Today's trucks are mostly rugged Japanese Hinos that
do not look much different from models of a half
century ago - big-fendered, low-geared, goods piled
above the cab and held down by a tarpaulin. A dozen
or more passengers might ride on top.
Trucks still miss turns, rolling into a ravine or
teetering
precariously on a cliff edge, front wheels hanging in
space.
Wartime Americans described the road as a trail of
corruption, where bribe-hungry officials would hold up
convoys for weeks. A modern trucker, Wang Lee, said
only the goods had changed.
Heading to Mandalay from the frontier, Wang, a border
Chinese, is stopped at one of four customs
checkpoints along the route. His Nissan diesel awaits
inspection while he sips a soda outside a dusty gas
station where hill-tribe girls sell freshly cut
fruit.
Wang asks a Westerner - a rarity in Lashio - if he is
with Myanmar military intelligence, the omnipresent
branch of the regime that has ruled through fear and
bloodshed since 1962.
Convinced that is not the case, Wang begins talking
about how bribery and smuggling are the way of life
on the road. In confirmation, the owner of the station
slips him a payment for four drums of smuggled
gasoline.
"This is a trafficking road," Wang said. "I've been
doing this kind of work for 15 years, and I have only
one truck. If I was engaged in other kinds of activities
-
narcotics, or people - I'd have 10 or 20 trucks and be
rich."
Pointing to mammoth customs docks across the road,
Wang points out the big boys. Their trucks and shiny,
four-wheel-drive utility vehicles get the required
five
stamps - narcotics, immigration, customs, police and
forestry - within an hour.
The rest - trucks, cars, buses - have to pile their
goods
on a siding, where they are slowly inspected.
"Sometimes it takes a week when the checkpoints try
to squeeze us," Wang said.
Part of the money is kicked upstairs to regional
commanders, who need wealth and the patronage it
can buy to improve their careers and get posted closer
to the capital.
Western diplomats say Myanmar's cash-strapped
government has reached deals with drug traffickers to
invest part of their gains in roads and other
infrastructure. For the regime, it is a form of
development. Critics call it drug-money laundering.
Asia World, a company run by the family of Lo
Hsing-han, the Golden Triangle's first big heroin
exporter, upgraded the Lashio road and is working on
several other such projects.
A government spokesman, speaking on condition of
anonymity, said that Lo - who was jailed between 1973
and 1980 - had paid his debt to society.
"It is nothing unusual or illegal for Lo and his family
to
take part in the development and investment sector,"
the spokesman said.
The government spokesman noted that the penalty for
drug smuggling can be execution. But more heroin
reaches the rest of the world from Myanmar every
year than from any other country.
The border trade is needed by the government to raise
money. It is also a concession to China, which is
Myanmar's biggest supplier of military hardware.

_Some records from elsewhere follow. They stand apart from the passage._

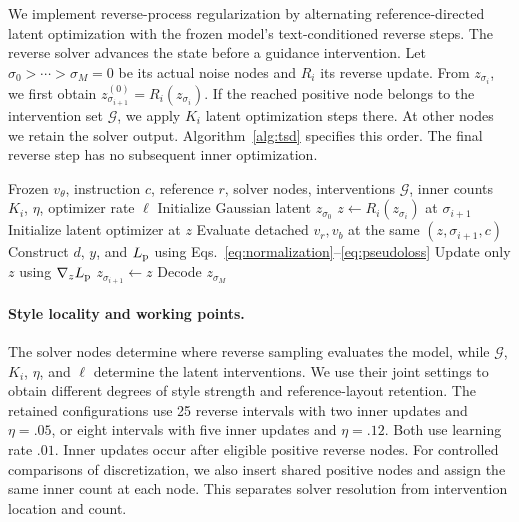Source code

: We implement reverse-process regularization by alternating reference-directed
latent optimization with the frozen model's text-conditioned reverse steps.
The reverse solver advances the state before a guidance intervention. Let
$\sigma_0>\cdots>\sigma_M=0$ be its actual noise nodes and $R_i$ its reverse
update. From $z_{\sigma_i}$, we first obtain
$z^{(0)}_{\sigma_{i+1}}=R_i(z_{\sigma_i})$. If the reached positive node
belongs to the intervention set $\mathcal G$, we apply $K_i$ latent
optimization steps there. At other nodes we retain the solver output.
Algorithm~\ref{alg:tsd} specifies this order. The final reverse step has no
subsequent inner optimization.

\begin{algorithm}[t]
\caption{TSD inference}
\label{alg:tsd}
\begin{algorithmic}[1]
\REQUIRE Frozen $v_\theta$, instruction $c$, reference $r$, solver nodes,
interventions $\mathcal G$, inner counts $K_i$, $\eta$, optimizer rate $\ell$
\STATE Initialize Gaussian latent $z_{\sigma_0}$
\STATE $z\gets R_i(z_{\sigma_i})$ at $\sigma_{i+1}$
\STATE Initialize latent optimizer at $z$
\STATE Evaluate detached $v_r,v_b$ at the same $(z,\sigma_{i+1},c)$
\STATE Construct $d$, $y$, and $L_{\rm p}$ using Eqs.~\ref{eq:normalization}--\ref{eq:pseudoloss}
\STATE Update only $z$ using $\nabla_z L_{\rm p}$
\ENDFOR
\ENDIF
\STATE $z_{\sigma_{i+1}}\gets z$
\ENDFOR
\STATE Decode $z_{\sigma_M}$
\end{algorithmic}
\end{algorithm}

\paragraph{Style locality and working points.}
The solver nodes determine where reverse sampling evaluates the model,
while $\mathcal G$, $K_i$, $\eta$, and $\ell$ determine the latent
interventions. We use their joint settings to obtain different degrees of
style strength and reference-layout retention. The retained configurations
use 25 reverse intervals with two inner updates and $\eta=.05$, or eight
intervals with five inner updates and $\eta=.12$. Both use learning rate
$.01$. Inner updates occur after eligible positive reverse nodes.
For controlled comparisons of discretization, we also insert shared
positive nodes and assign the same inner count at each node. This separates
solver resolution from intervention location and count.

But ordinary people openly express resentment at
China for backing the government and at the illegal
Chinese immigrants they say are moving into the
country by tens of thousands.
In Mandalay, where ethnic Indians were the largest
minority a few years ago, Chinese letters on shops and
restaurants line entire streets.
A police official said many immigrant men paid local
woman to marry them, gained residency, and moved
their whole families to Myanmar.
The ethnic Chinese tend to have more business skills.
Their relatively rapid accumulation of wealth breeds
resentment in an area where ethnic suspicions are
never far below the surface.
The original inhabitants of the region, the Shan and
other ethnic minorities, have been decimated by
decades of unsuccessful rebellion, poverty,
immigration to Thailand, and the latest scourge, AIDS.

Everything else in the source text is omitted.